'Carnage' delivers with a disturbing portrait of humanity

Carnage is one of those rare films that is able to tactfully weave humor into uncomfortable and sometimes depressing situations. When it wants us to laugh, we laugh. When it wants us to cringe, we do that too. At the same time, it reveals a lot about us as men and women, as parents and children, and as couples and individuals. Despite the title, this film is not some kind of Shakespearean tragedy that climaxes in a bloodbath that kills everybody. It is not about carnage of the body but of the mind, heart and soul.
In Carnage, Penelope Longstreet (Jodie Foster, The Silence of the Lambs) and Michael Longstreet (John C. Reilly, Chicago) have a son whose teeth are knocked out in a schoolyard fight. When Nancy Cowan (Kate Winslet, Titanic) and Alan Cowan (Christoph Waltz, Inglourious Basterds) find out their son was on the other end of the fight, they go to the Longstreets' apartment to make amends. The boys are gone, so their parents have to settle the conflict themselves. The Longstreets are an upper-middle-class family without flashy occupations. The Cowans, on the other hand, are wealthy and carry a subtle sense of entitlement. We can already feel some uncomfortable tension brewing between the families.
When they start discussing the fight, the tension and discomfort only get stronger.
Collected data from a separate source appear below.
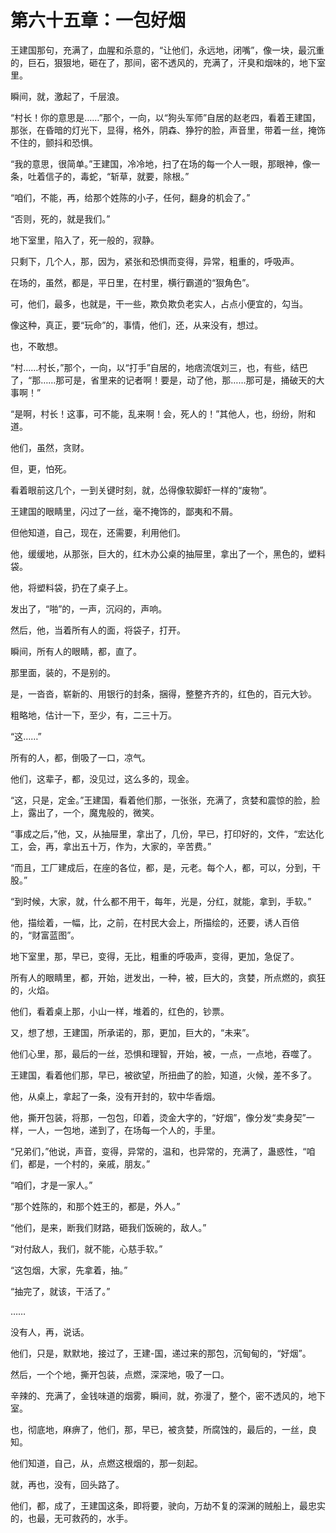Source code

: # 第六十五章：一包好烟

王建国那句，充满了，血腥和杀意的，“让他们，永远地，闭嘴”，像一块，最沉重的，巨石，狠狠地，砸在了，那间，密不透风的，充满了，汗臭和烟味的，地下室里。

瞬间，就，激起了，千层浪。

“村长！你的意思是……”那个，一向，以“狗头军师”自居的赵老四，看着王建国，那张，在昏暗的灯光下，显得，格外，阴森、狰狞的脸，声音里，带着一丝，掩饰不住的，颤抖和恐惧。

“我的意思，很简单。”王建国，冷冷地，扫了在场的每一个人一眼，那眼神，像一条，吐着信子的，毒蛇，“斩草，就要，除根。”

“咱们，不能，再，给那个姓陈的小子，任何，翻身的机会了。”

“否则，死的，就是我们。”

地下室里，陷入了，死一般的，寂静。

只剩下，几个人，那，因为，紧张和恐惧而变得，异常，粗重的，呼吸声。

在场的，虽然，都是，平日里，在村里，横行霸道的“狠角色”。

可，他们，最多，也就是，干一些，欺负欺负老实人，占点小便宜的，勾当。

像这种，真正，要“玩命”的，事情，他们，还，从来没有，想过。

也，不敢想。

“村……村长，”那个，一向，以“打手”自居的，地痞流氓刘三，也，有些，结巴了，“那……那可是，省里来的记者啊！要是，动了他，那……那可是，捅破天的大事啊！”

“是啊，村长！这事，可不能，乱来啊！会，死人的！”其他人，也，纷纷，附和道。

他们，虽然，贪财。

但，更，怕死。

看着眼前这几个，一到关键时刻，就，怂得像软脚虾一样的“废物”。

王建国的眼睛里，闪过了一丝，毫不掩饰的，鄙夷和不屑。

但他知道，自己，现在，还需要，利用他们。

他，缓缓地，从那张，巨大的，红木办公桌的抽屉里，拿出了一个，黑色的，塑料袋。

他，将塑料袋，扔在了桌子上。

发出了，“啪”的，一声，沉闷的，声响。

然后，他，当着所有人的面，将袋子，打开。

瞬间，所有人的眼睛，都，直了。

那里面，装的，不是别的。

是，一沓沓，崭新的、用银行的封条，捆得，整整齐齐的，红色的，百元大钞。

粗略地，估计一下，至少，有，二三十万。

“这……”

所有的人，都，倒吸了一口，凉气。

他们，这辈子，都，没见过，这么多的，现金。

“这，只是，定金。”王建国，看着他们那，一张张，充满了，贪婪和震惊的脸，脸上，露出了，一个，魔鬼般的，微笑。

“事成之后，”他，又，从抽屉里，拿出了，几份，早已，打印好的，文件，“宏达化工，会，再，拿出五十万，作为，大家的，辛苦费。”

“而且，工厂建成后，在座的各位，都，是，元老。每个人，都，可以，分到，干股。”

“到时候，大家，就，什么都不用干，每年，光是，分红，就能，拿到，手软。”

他，描绘着，一幅，比，之前，在村民大会上，所描绘的，还要，诱人百倍的，“财富蓝图”。

地下室里，那，早已，变得，无比，粗重的呼吸声，变得，更加，急促了。

所有人的眼睛里，都，开始，迸发出，一种，被，巨大的，贪婪，所点燃的，疯狂的，火焰。

他们，看着桌上那，小山一样，堆着的，红色的，钞票。

又，想了想，王建国，所承诺的，那，更加，巨大的，“未来”。

他们心里，那，最后的一丝，恐惧和理智，开始，被，一点，一点地，吞噬了。

王建国，看着他们那，早已，被欲望，所扭曲了的脸，知道，火候，差不多了。

他，从桌上，拿起了一条，没有开封的，软中华香烟。

他，撕开包装，将那，一包包，印着，烫金大字的，“好烟”，像分发“卖身契”一样，一人，一包地，递到了，在场每一个人的，手里。

“兄弟们，”他说，声音，变得，异常的，温和，也异常的，充满了，蛊惑性，“咱们，都是，一个村的，亲戚，朋友。”

“咱们，才是一家人。”

“那个姓陈的，和那个姓王的，都是，外人。”

“他们，是来，断我们财路，砸我们饭碗的，敌人。”

“对付敌人，我们，就不能，心慈手软。”

“这包烟，大家，先拿着，抽。”

“抽完了，就该，干活了。”

……

没有人，再，说话。

他们，只是，默默地，接过了，王建-国，递过来的那包，沉甸甸的，“好烟”。

然后，一个个地，撕开包装，点燃，深深地，吸了一口。

辛辣的、充满了，金钱味道的烟雾，瞬间，就，弥漫了，整个，密不透风的，地下室。

也，彻底地，麻痹了，他们，那，早已，被贪婪，所腐蚀的，最后的，一丝，良知。

他们知道，自己，从，点燃这根烟的，那一刻起。

就，再也，没有，回头路了。

他们，都，成了，王建国这条，即将要，驶向，万劫不复的深渊的贼船上，最忠实的，也最，无可救药的，水手。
From this point, most films would follow the cliche conflict-resolution route: The tension turns into heated argument, the heated argument turns into hurtful words and name-calling, the adults realize their own childish behavior and finally, the couples become best friends. Not this film. With each word another layer of pretentiousness is stripped away, and by the end, each character reveals the ugliness at his or her core. Carnage is an emotional roller coaster in freefall.
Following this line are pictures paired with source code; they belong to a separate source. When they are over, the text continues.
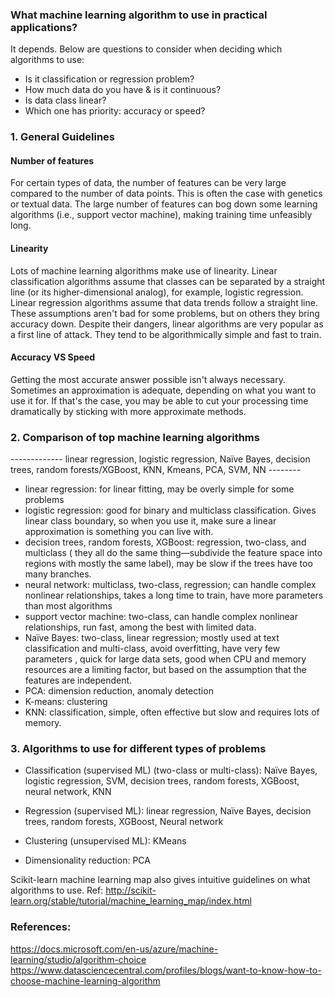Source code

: ### What machine learning algorithm to use in practical applications?

It depends. Below are questions to consider when deciding which algorithms to use:
-	Is it classification or regression problem?
-	How much data do you have & is it continuous?
-	Is data class linear?
-	Which one has priority: accuracy or speed?

### 1. General Guidelines
#### Number of features
For certain types of data, the number of features can be very large compared to the number of data points. This is often the case with genetics or textual data. The large number of features can bog down some learning algorithms (i.e., support vector machine), making training time unfeasibly long.

#### Linearity
Lots of machine learning algorithms make use of linearity. Linear classification algorithms assume that classes can be separated by a straight line (or its higher-dimensional analog), for example, logistic regression. Linear regression algorithms assume that data trends follow a straight line. These assumptions aren't bad for some problems, but on others they bring accuracy down. Despite their dangers, linear algorithms are very popular as a first line of attack. They tend to be algorithmically simple and fast to train.

#### Accuracy VS Speed
Getting the most accurate answer possible isn't always necessary. Sometimes an approximation is adequate, depending on what you want to use it for. If that's the case, you may be able to cut your processing time dramatically by sticking with more approximate methods. 

### 2. Comparison of top machine learning algorithms

-------------  linear regression, logistic regression, Naïve Bayes, decision trees, random forests/XGBoost, KNN, Kmeans, PCA, SVM, NN  --------

- linear regression: for linear fitting, may be overly simple for some problems
- logistic regression: good for binary and multiclass classification. Gives linear class boundary, so when you use it, make sure a linear approximation is something you can live with.
- decision trees, random forests, XGBoost: regression, two-class, and multiclass ( they all do the same thing—subdivide the feature space into regions with mostly the same label), may be slow if the trees have too many branches.
- neural network: multiclass, two-class, regression; can handle complex nonlinear relationships, takes a long time to train, have more parameters than most algorithms
- support vector machine: two-class, can handle complex nonlinear relationships, run fast, among the best with limited data.
- Naïve Bayes: two-class, linear regression; mostly used at text classification and multi-class, avoid overfitting, have very few parameters , quick for large data sets, good when CPU and memory resources are a limiting factor, but based on the assumption that the features are independent.
- PCA: dimension reduction, anomaly detection
- K-means: clustering
- KNN: classification, simple, often effective but slow and requires lots of memory.

### 3. Algorithms to use for different types of problems
- Classification (supervised ML) (two-class or multi-class):
Naïve Bayes, logistic regression, SVM, decision trees, random forests, XGBoost, neural network, KNN

- Regression (supervised ML): linear regression, Naïve Bayes, decision trees, random forests, XGBoost, Neural network
- Clustering (unsupervised ML): KMeans
- Dimensionality reduction: PCA

Scikit-learn machine learning map also gives intuitive guidelines on what algorithms to use. 
Ref: http://scikit-learn.org/stable/tutorial/machine_learning_map/index.html



### References:
https://docs.microsoft.com/en-us/azure/machine-learning/studio/algorithm-choice
https://www.datasciencecentral.com/profiles/blogs/want-to-know-how-to-choose-machine-learning-algorithm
Writer and director Roman Polanski (The Pianist) and writer Yasmina Reza (who wrote the play God of Carnage, the basis for this film) deserve praise for making a film that accurately reflects real life instead of trying to be a crowd-pleaser. Carnage shows our vulnerability: Both men and women obsess over the most insignificant things. In the midst of arguing, parents can be more immature than their own kids, even if it's about the well-being of those kids. The most well-mannered people in public are often the cruelest in private, while the rudest people in public are often simply the more honest.
Carnage has well-timed jokes to alleviate the discomfort of brutally honest character portrayals. Throughout the film, any tense argument is interrupted by calls from Alan's boss. We find out that Alan is a lawyer defending a company that is selling potentially fatal high-blood-pressure medication. Later, Michael gets a call from his mother and finds out she is taking that blood-pressure medication. Michael hounds Alan until he explains that his own company's medication could kill her. About an hour into the film, Alan's phone is broken. While the men work tirelessly to fix it, the women point and laugh at their husbands' obsession with material things.
Carnage only has four important character roles, and except for the first and last minute, the entire movie takes place in the Longstreets' apartment. This type of film lives or dies with its cast, and Polanski could not have chosen four better actors for the job. Reilly is the only established comedic actor, but the others step up and execute the delicate balance between funny and tragic.
In Carnage, the Longstreets and the Cowans talk about the beginnings of their relationships: the hope and optimism they once had. This film shows the failure of hope and optimism in marriages, families and individuals and compresses it into 79 minutes. As someone who witnessed his parents' relationship slowly disintegrate, Carnage hit very close to home for me. There is no "look on the bright side" attitude to this film; you won't leave the theater inspired. Carnage does what most movies are afraid to do: ?It shows truth.